Küçük ada, adacık. Etrafı su ile çevrili küçük kara parçası.
CÜZHAN
f. Kur'ân-ı Kerim cüzlerini okuyan kimse.
CÜZ'İ
Azdan olan. Parçaya âit olan. Biraz. Pek az. Kıymetsiz. Mühim olmayan. Esasa ait olmayan. Cüz'e âit olan. Külli olmayan.
CÜZ-İ ASGAR
En küçük cüz. En ufak parça.
CÜZ-İ İHTİYAR
Dilediği gibi hareket edebilme. Yani: Herhangi bir şeyi yapmak veya yapmamak hususunda bir tarafı tercih etmek iktidar ve serbestliği. Bu serbestlik ile, Cenab-ı Hak insanları, iyiliği veya kötülüğü istemek cihetinde imtihan eder.(Halbuki; o cüz-i ihtiyarî denilen silâh-ı insanî hem âciz hem kısadır. Hem ayarı noksandır. İcad edemez. Kesbden başka hiçbir şey elinden gelmez.

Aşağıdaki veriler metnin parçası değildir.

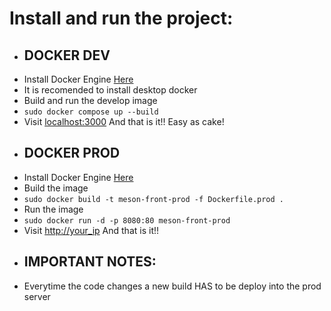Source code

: # Install and run the project:

* ## DOCKER DEV
 - Install Docker Engine [Here](https://docs.docker.com/engine/install/)
  - It is recomended to install desktop docker
 - Build and run the develop image 
  - `sudo docker compose up --build`
 - Visit [localhost:3000](http://localhost:3000)
And that is it!! Easy as cake!

* ## DOCKER PROD
 - Install Docker Engine [Here](https://docs.docker.com/engine/install/)
 - Build the image
  - `sudo docker build -t meson-front-prod -f Dockerfile.prod .`
 - Run the image
  - `sudo docker run -d -p 8080:80 meson-front-prod`
 - Visit [http://your_ip](#)
And that is it!!

* ## IMPORTANT NOTES:
 - Everytime the code changes a new build HAS to be deploy into the prod server
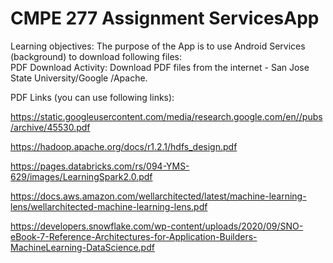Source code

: # CMPE 277 Assignment ServicesApp
Learning objectives: The purpose of the App is to use Android Services (background) to download following files:<br/>
PDF Download Activity: Download PDF files from the internet - San Jose State University/Google /Apache.  

PDF Links (you can use following links): <br/>

https://static.googleusercontent.com/media/research.google.com/en//pubs/archive/45530.pdf 

https://hadoop.apache.org/docs/r1.2.1/hdfs_design.pdf

https://pages.databricks.com/rs/094-YMS-629/images/LearningSpark2.0.pdf

https://docs.aws.amazon.com/wellarchitected/latest/machine-learning-lens/wellarchitected-machine-learning-lens.pdf

https://developers.snowflake.com/wp-content/uploads/2020/09/SNO-eBook-7-Reference-Architectures-for-Application-Builders-MachineLearning-DataScience.pdf






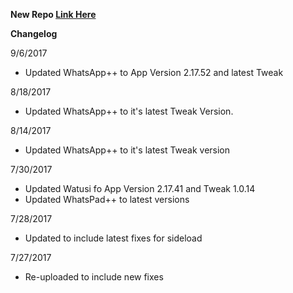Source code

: **New Repo [Link Here](https://github.com/JMccormick264/WhatsAppPP)**

**Changelog**

9/6/2017

 - Updated WhatsApp++ to App Version 2.17.52 and latest Tweak

8/18/2017

 - Updated WhatsApp++ to it's latest Tweak Version.

8/14/2017

 - Updated WhatsApp++ to it's latest Tweak version

7/30/2017
 - Updated Watusi fo App Version 2.17.41 and Tweak 1.0.14
 - Updated WhatsPad++ to latest versions

7/28/2017

 - Updated to include latest fixes for sideload

7/27/2017

 - Re-uploaded to include new fixes
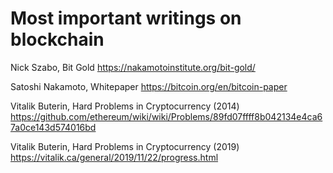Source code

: Most important writings on blockchain
===

Nick Szabo, Bit Gold
https://nakamotoinstitute.org/bit-gold/

Satoshi Nakamoto, Whitepaper
https://bitcoin.org/en/bitcoin-paper

Vitalik Buterin, Hard Problems in Cryptocurrency (2014)
https://github.com/ethereum/wiki/wiki/Problems/89fd07ffff8b042134e4ca67a0ce143d574016bd

Vitalik Buterin, Hard Problems in Cryptocurrency (2019)
https://vitalik.ca/general/2019/11/22/progress.html

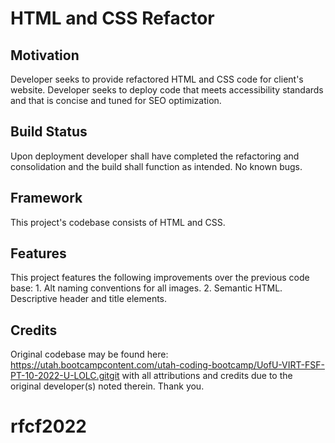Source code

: # HTML and CSS Refactor

## Motivation
Developer seeks to provide refactored HTML and CSS code for client's website.  Developer seeks to deploy code that meets accessibility standards and that is concise and tuned for SEO optimization.

## Build Status
Upon deployment developer shall have completed the refactoring and consolidation and the build shall function as intended.  No known bugs.

## Framework
This project's codebase consists of HTML and CSS.

## Features
This project features the following improvements over the previous code base: 1. Alt naming conventions for all images. 2. Semantic HTML. Descriptive header and title elements.

## Credits
Original codebase may be found here: https://utah.bootcampcontent.com/utah-coding-bootcamp/UofU-VIRT-FSF-PT-10-2022-U-LOLC.gitgit with all attributions and credits due to the original developer(s) noted therein.  Thank you.

# rfcf2022


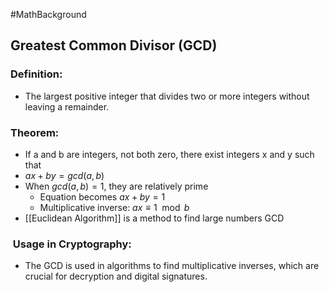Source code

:#MathBackground 
## Greatest Common Divisor (GCD)
### Definition:
- The largest positive integer that divides two or more integers without leaving a remainder.
### Theorem: 
- If a and b are integers, not both zero, there exist integers x and y such that 
- $ax + by = gcd(a,b)$
- When $gcd(a, b) = 1$, they are relatively prime
	- Equation becomes $ax + by = 1$
	- Multiplicative inverse: $ax \equiv 1 \mod b$
- [[Euclidean Algorithm]] is a method to find large numbers GCD
###  Usage in Cryptography:
- The GCD is used in algorithms to find multiplicative inverses, which are crucial for decryption and digital signatures.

Îman o cüz-i ihtiyarîyi, Allah namına istimal ettirip herşeye karşı kâfi getirir. Bir askerin cüz'î kuvvetini devlet hesabına istimal ettiği vakit, binler kuvvetinden fazla işler görmesi gibi. S.)
CÜZ-İ İRADE
İradeden bir cüz. Allah tarafından insana verilen irade. (Bak: İrâde)
CÜZ-İ LÂYETECEZZÂ
Bir daha bölünmeyen en küçük parça. En küçük cisim parçası. Tecezzisi kabil olmayan. Atom. Yani parçalansa, maddîlikten çıkıp kanun-u İlâhî ile bir nevi kuvvete inkılâb eder.
CÜZ'İYYAT
Cüz'î olan şeyler. Ufak tefek şeyler. Mânası düşünüldüğünde zihinde ortaklık kabul etmeyen şeyler. Mânası başka şeylere şâmil olmayanlar.
CÜZ'İYYET
Azlık, cüz'î oluş.
CÜZUR
(Cezr. C.) Kökler.
CÜZ-Ü FERD
Bir varlıktan veya bir vücuddan bir parça. * Atom. (Bak: Cüz-i lâyetecezzâ).
CÜZ-Ü TAMM
Bütün. Bir şeyin, temel vasıflarının tamamını toplayan parçası. Parçalandığı vakit ana vasfını ve asliyetini kaybeden şey.
CÜZVE
(Cezve-Cizve) (C: Cezey-Cizey) Kalın ağaç parçası. * Ateş közü.